__Task details__
Write out the records again exactly and exclude the pictures.
Task input START
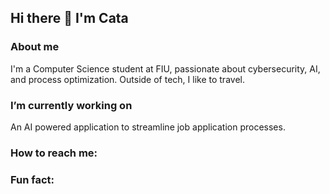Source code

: ## Hi there 👋 I'm Cata

### About me
  I'm a Computer Science student at FIU, passionate about cybersecurity, AI, and process optimization. Outside of tech, I like to travel. 

### I’m currently working on
  An AI powered application to streamline job application processes.

### How to reach me:

### Fun fact:

<!--
**catacisneros/catacisneros** is a ✨ _special_ ✨ repository because its `README.md` (this file) appears on your GitHub profile.

Here are some ideas to get you started:

- 🔭 I’m currently working on ...
- 🌱 I’m currently learning ...
- 👯 I’m looking to collaborate on ...
- 🤔 I’m looking for help with ...
- 💬 Ask me about ...
- 📫 How to reach me: ...
- 😄 Pronouns: ...
- ⚡ Fun fact: ...
-->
Task input END
__Solution to this problem__
Source code

: ## Hi there 👋 I'm Cata

### About me
  I'm a Computer Science student at FIU, passionate about cybersecurity, AI, and process optimization. Outside of tech, I like to travel. 

### I’m currently working on
  An AI powered application to streamline job application processes.

### How to reach me:

### Fun fact:

<!--
**catacisneros/catacisneros** is a ✨ _special_ ✨ repository because its `README.md` (this file) appears on your GitHub profile.

Here are some ideas to get you started:

- 🔭 I’m currently working on ...
- 🌱 I’m currently learning ...
- 👯 I’m looking to collaborate on ...
- 🤔 I’m looking for help with ...
- 💬 Ask me about ...
- 📫 How to reach me: ...
- 😄 Pronouns: ...
- ⚡ Fun fact: ...
-->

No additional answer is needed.